Zero tolerance policy for mob lynching: Kerala HC Judge
There should be zero tolerance against mob lynching and violence against women and children, a Kerala high court judge said on Monday. On Sunday, July 1, five people were lynched in the Dhule district of Maharashtra over suspicions that they were part of a gang of “child-lifters”.
Last Thursday, June 28, three people were beaten to death in separate incidents in Tripura.
These were the latest in a string of nearly 30 similar killings in recent months across the country.

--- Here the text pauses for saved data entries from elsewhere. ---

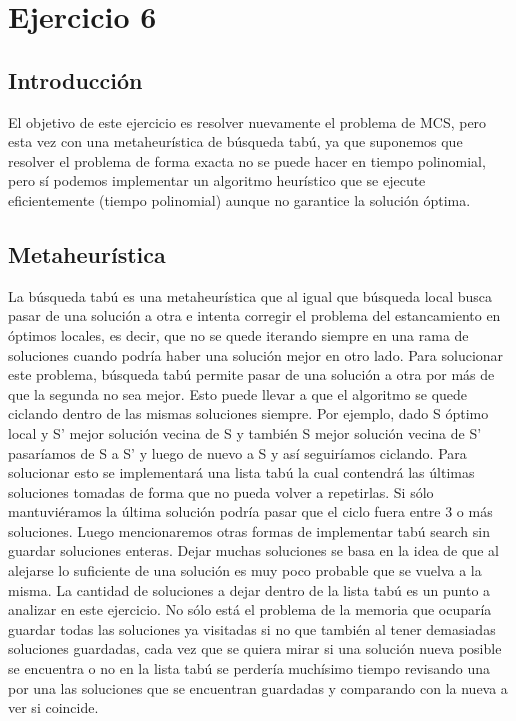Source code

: \section{Ejercicio 6}

\subsection{Introducción}
\noindent El objetivo de este ejercicio es resolver nuevamente el problema de MCS, pero esta vez con una metaheurística de búsqueda tabú, ya que suponemos que resolver el problema de forma exacta no se puede hacer en tiempo polinomial, pero sí podemos implementar un algoritmo heurístico que se ejecute eficientemente (tiempo polinomial) aunque no garantice la solución óptima.
\subsection{Metaheurística}
\noindent La búsqueda tabú es una metaheurística que al igual que búsqueda local busca pasar de una solución a otra e intenta corregir el problema del estancamiento en óptimos locales, es decir, que no se quede iterando siempre en una rama de soluciones cuando podría haber una solución mejor en otro lado. Para solucionar este problema, búsqueda tabú permite pasar de una solución a otra por más de que la segunda no sea mejor. Esto puede llevar a que el algoritmo se quede ciclando dentro de las mismas soluciones siempre. Por ejemplo, dado S óptimo local y S' mejor solución vecina de S y también S mejor solución vecina de S' pasaríamos de S a S' y luego de nuevo a S y así seguiríamos ciclando. Para solucionar esto se implementará una lista tabú la cual contendrá las últimas soluciones tomadas de forma que no pueda volver a repetirlas. Si sólo mantuviéramos la última solución podría pasar que el ciclo fuera entre 3 o más soluciones. Luego mencionaremos otras formas de implementar tabú search sin guardar soluciones enteras. Dejar muchas soluciones se basa en la idea de que al alejarse lo suficiente de una solución es muy poco probable que se vuelva a la misma. La cantidad de soluciones a dejar dentro de la lista tabú es un punto a analizar en este ejercicio. No sólo está el problema de la memoria que ocuparía guardar todas las soluciones ya visitadas si no que también al tener demasiadas soluciones guardadas, cada vez que se quiera mirar si una solución nueva posible se encuentra o no en la lista tabú se perdería muchísimo tiempo revisando una por una las soluciones que se encuentran guardadas y comparando con la nueva a ver si coincide. 

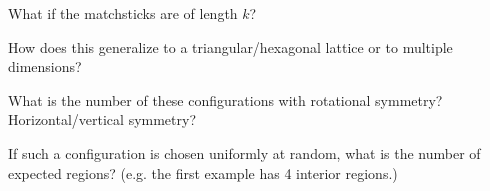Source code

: \documentclass{article}
\begin{document}
  \begin{related}
    \item What if the matchsticks are of length $k$?
    \item How does this generalize to a triangular/hexagonal lattice or to
      multiple dimensions?
    \item What is the number of these configurations with rotational symmetry?
      Horizontal/vertical symmetry?
    \item If such a configuration is chosen uniformly at random, what is the
      number of expected regions? (e.g. the first example has 4 interior
      regions.)
  \end{related}
\end{document}
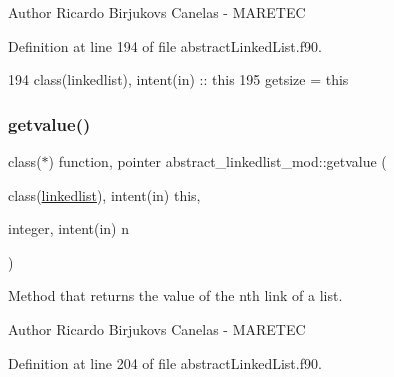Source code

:\begin{DoxyAuthor}{Author}
Ricardo Birjukovs Canelas -\/ M\+A\+R\+E\+T\+EC 
\end{DoxyAuthor}


Definition at line 194 of file abstract\+Linked\+List.\+f90.


\begin{DoxyCode}
194     \textcolor{keywordtype}{class}(linkedlist), \textcolor{keywordtype}{intent(in)} :: this
195     getsize = this%
\end{DoxyCode}
\mbox{\label{namespaceabstract__linkedlist__mod_a3c3ad627fd9f87da9831c53802975104}} 
\subsubsection{\texorpdfstring{getvalue()}{getvalue()}}
{\footnotesize\ttfamily class($\ast$) function, pointer abstract\+\_\+linkedlist\+\_\+mod\+::getvalue (\begin{DoxyParamCaption}\item[{class(\mbox{\hyperlink{structabstract__linkedlist__mod_1_1linkedlist}{linkedlist}}), intent(in)}]{this,  }\item[{integer, intent(in)}]{n }\end{DoxyParamCaption})\hspace{0.3cm}{\ttfamily [private]}}



Method that returns the value of the nth link of a list. 

\begin{DoxyAuthor}{Author}
Ricardo Birjukovs Canelas -\/ M\+A\+R\+E\+T\+EC 
\end{DoxyAuthor}


Definition at line 204 of file abstract\+Linked\+List.\+f90.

Justice Devan Ramachandran said, “In the septuagenary year of our Constitution, we find distress in the kind of news that you see around you – of human rights violations, human rights transgressions, custodial violence, misogynistic violence, attacks on children, vigilante justice. Look at the number of vigilante justice cases coming up. See today’s paper. The front page is completely devoted to these news. Is this what we really wanted for our country? There are no quick fixes, I know. There are no easy solutions. But in my view, unless we have a no tolerance philosophy to this, this is not going to stop. It has to be zero tolerance. We cannot permit even a thought that would dilute the preambler and the constitutional imperatives.”
Considering violence against women and children as common place is the most dangerous, justice Devan said while speaking at launch of advocate Kaleeswaram Raj’s book ‘Indian Bharanakhadana: Paadangal; Padabhedangal’.

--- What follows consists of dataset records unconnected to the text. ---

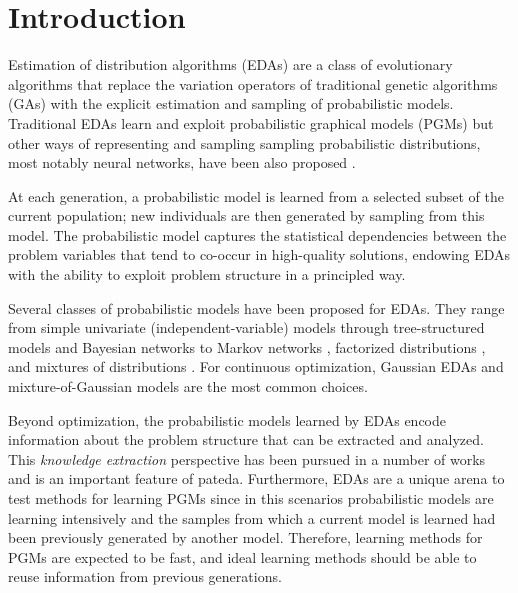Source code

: \documentclass[a4paper,11pt]{article}
\begin{document}
\section{Introduction}

Estimation of distribution algorithms (EDAs)
\citep{Larranhaga_and_Lozano:2002,Lozano_et_al:2005,Muhlenbein_and_Paas:1996,Pelikan_et_al:2006} are a class of evolutionary algorithms that replace the variation operators of traditional genetic algorithms (GAs) \citep{Goldberg:1989,Holland:1975} with the explicit estimation and sampling of probabilistic models. Traditional EDAs learn and exploit probabilistic graphical models (PGMs) \cite{Koller_and_Friedman:2009, Larranhaga:2002a, Lauritzen:1996}  but other ways of representing and sampling sampling probabilistic distributions, most notably neural networks, have been also proposed \cite{Garciarena_et_al:2018a,Marti_et_al:2008}. 


At each generation, a probabilistic model is learned from a selected subset of the current population; new individuals are then generated by sampling from this model.  The probabilistic model captures the statistical dependencies between the problem variables that tend to co-occur in high-quality solutions, endowing EDAs with the ability to exploit problem structure in a principled way.

Several classes of probabilistic models have been proposed for EDAs.  They range from simple univariate (independent-variable) models \citep{Muhlenbein_and_Paas:1996,Baluja:1994} through tree-structured models \citep{Baluja_and_Davies:1997,Pelikan_and_Muhlenbein:1999} and Bayesian networks \citep{Etxeberria_and_Larranhaga:1999,Pelikan_et_al:1999,Pelikan:2005} to Markov networks
\citep{Santana:2003c,Santana:2005,Shakya_and_McCall:2007,Shakya_and_Santana:2008}, factorized distributions \citep{Muhlenbein_et_al:1999,Harik:1999,Ochoa_et_al:1999}, and mixtures of distributions \citep{Bosman_and_Thierens:2001d, Cho_and_Zhang:2002, Santana_et_al:2001b}.  For continuous optimization, Gaussian EDAs \citep{Larranhaga_et_al:1999,Larranhaga_et_al:2000,Bosman_and_Thierens:2000,Bosman_and_Thierens:2000a} and mixture-of-Gaussian models are the most common choices.

Beyond optimization, the probabilistic models learned by EDAs encode information about the problem structure that can be extracted and analyzed.  This \emph{knowledge extraction} perspective has been pursued in a number of works \citep{Echegoyen_et_al:2007,Echegoyen_et_al:2008,Hauschild_and_Pelikan:2008,Lima_et_al:2007,Santana_et_al:2007b} and is an important feature of pateda.  Furthermore, EDAs are a unique arena to test methods for learning PGMs since in this scenarios probabilistic models are learning intensively and the samples from which a current model is learned had been previously generated by another model. Therefore, learning methods for PGMs are expected to be fast, and ideal learning methods should be able to reuse information from previous generations.  
\end{document}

“Some recent events that have happened which draw into focus misogynistic violence really pains us because we are not concerned about the persons involved, we are not concerned whether the persons involved are guilty or otherwise, because it doesn’t matter. They might as well be innocent tomorrow after trial, we don’t care. But the fact that we are able to take it something that is tolerable or condonable, for any reason, that hits the death knell on our constitutional imperatives. We cannot even show an indication, we cannot even whisper that such tendencies can even be considered to be tolerable or condonable. It doesn’t matter whether it restricts the rights of individuals. As a nation, as a community, it is upon us to ensure that each of us act within that limits of the constitutional parameters and no such event, especially misogynistic violence and attack against children, are considered common place,” justice Devan stated.
The right to exercise a right to freedom of expression and a right to live seem to juxtapose in a manner that both will cease to exist.

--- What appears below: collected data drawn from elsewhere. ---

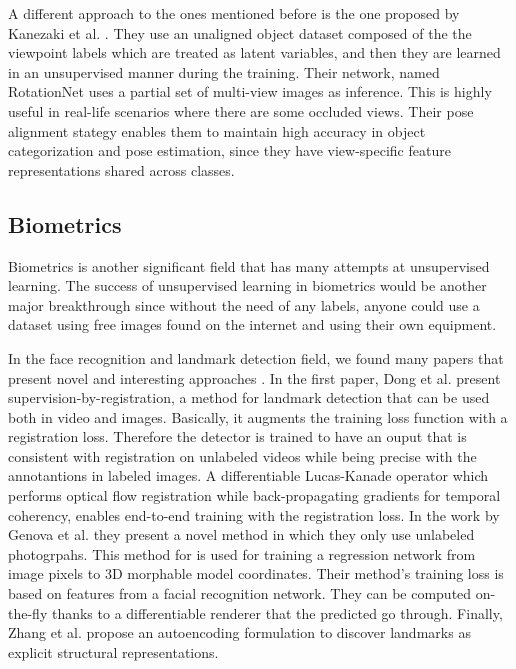 \documentclass[letterpaper, 10 pt, conference]{ieeeconf}  %
\begin{document}
A different approach to the ones mentioned before is the one proposed by Kanezaki et al. \cite{Kanezaki_2018_CVPR}. They use an unaligned object dataset composed of the the viewpoint labels which are treated as latent variables, and then they are learned in an unsupervised manner during the training. Their network, named RotationNet uses a partial set of multi-view images as inference. This is highly useful in real-life scenarios where there are some occluded views. Their pose alignment stategy enables them to maintain high accuracy in object categorization and pose estimation, since they have view-specific feature representations shared across classes.

\subsection{Biometrics}

Biometrics is another significant field that has many attempts at unsupervised learning. The success of unsupervised learning in biometrics would be another major breakthrough since without the need of any labels, anyone could use a dataset using free images found on the internet and using their own equipment. 

In the face recognition and landmark detection field, we found many papers that present novel and interesting approaches \cite{Dong_2018_CVPR} \cite{Genova_2018_CVPR} \cite{Wang_2018_CVPR}. In the first paper, Dong et al. present supervision-by-registration, a method for landmark detection that can be used both in video and images. Basically, it augments the training loss function with a registration loss. Therefore the detector is trained to have an ouput that is consistent with registration on unlabeled videos while being precise with the annotantions in labeled images. A differentiable Lucas-Kanade operator which performs optical flow registration while back-propagating gradients for temporal coherency, enables end-to-end training with the registration loss. In the work by Genova et al. they present a novel method in which they only use unlabeled photogrpahs. This method for is used for training a regression network from image pixels to 3D morphable model coordinates. Their method's training loss is based on features from a facial recognition network. They can be computed on-the-fly thanks to a differentiable renderer that the predicted go through.  Finally, Zhang et al.\cite{Zhang_2018_CVPR} propose an autoencoding formulation to discover landmarks as explicit structural representations.
\end{document}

That’s what Sashi Kumar believes when he states that the situation is such that those who exercise their right to speech and expression have to forfeit their right to life.
Commenting on the mob-lynch mentality setting in in the society, media veteran Sashi Kumar said, “The Constitution is also challenged also because of the peculiarity of our times – lynch-mob mentality. We find the extra-constitutional at a premium today. We find the extra-legal at a premium today. A film is released not because it gets a certificate by the statutory authorities or by censor certificate but because certain pressure groups will decide whether the film will run or not. And if they decide it will not run, it will not run. It’s decided on the street. We have seen similar situations. We have seen the idea of a katta panchayat becoming the norm across the country. Recourse to proper legal mechanisms seem to be pushed to the margins. The law of the street seems to prevail. And these are, I think, dangerous omens for our constitutional scheme of things as well.”
“We have a situation where if you exercise your rights under Article 19 1 (a) and (g) – your right of freedom of speech and expression – whether as a citizen or as a derived right which we practitioners of the press follow, you are in danger of forfeiting your right under Article 21. In other words, if you exercise your right of freedom of speech under Article 19, you forfeit your right under Article 21, which is right to life, as Gauri Lankesh and Shantanu and many other journalists – about 9 or 10 journalists in recent times – starkly remind us. So these glaring contradictions in the Constitution are now for the first time staring us in the face in the manner that it is today,” he stated.
Justice AK Jayasankaran Nambiar, who released advocate Kaleeswaram Raj’s book ‘Rethinking Judicial Reforms: Reflections on Indian Legal System’, said those criticizing judgments should assume the role of a dissenting judge. “If you are commenting upon a judgment, put yourselves in the shoes of a judge who is deciding that case and try to find an alternate view to the majority or to the judgment which you are criticizing. That ensures two things – it keeps you within the arena of the judgment or it keeps you within the scope of the topic and it also serves to help you or it guides you in the distinction that you want to make with the point that has already been taken by the person who has authored the judgment,” he said.
Notwithstanding the claims and counter-claims on government efficiency — or the abject lack of it — what’s needed now is a strategy to combat the problem of lynching, which needs to be implemented at the earliest. This is a state of emergency, an extraordinary crisis that needs extraordinary measures, exemplary punishment and unprecedented action.
But, to do all that, the government first needs to acknowledge the problem. It needs to break its silence. Who needs to be the judge and who shouldn’t be the judge is a matter of concern only of the law.
As they say, the world suffers a lot, not because of the violence of bad people, but because of the silence of “good people”.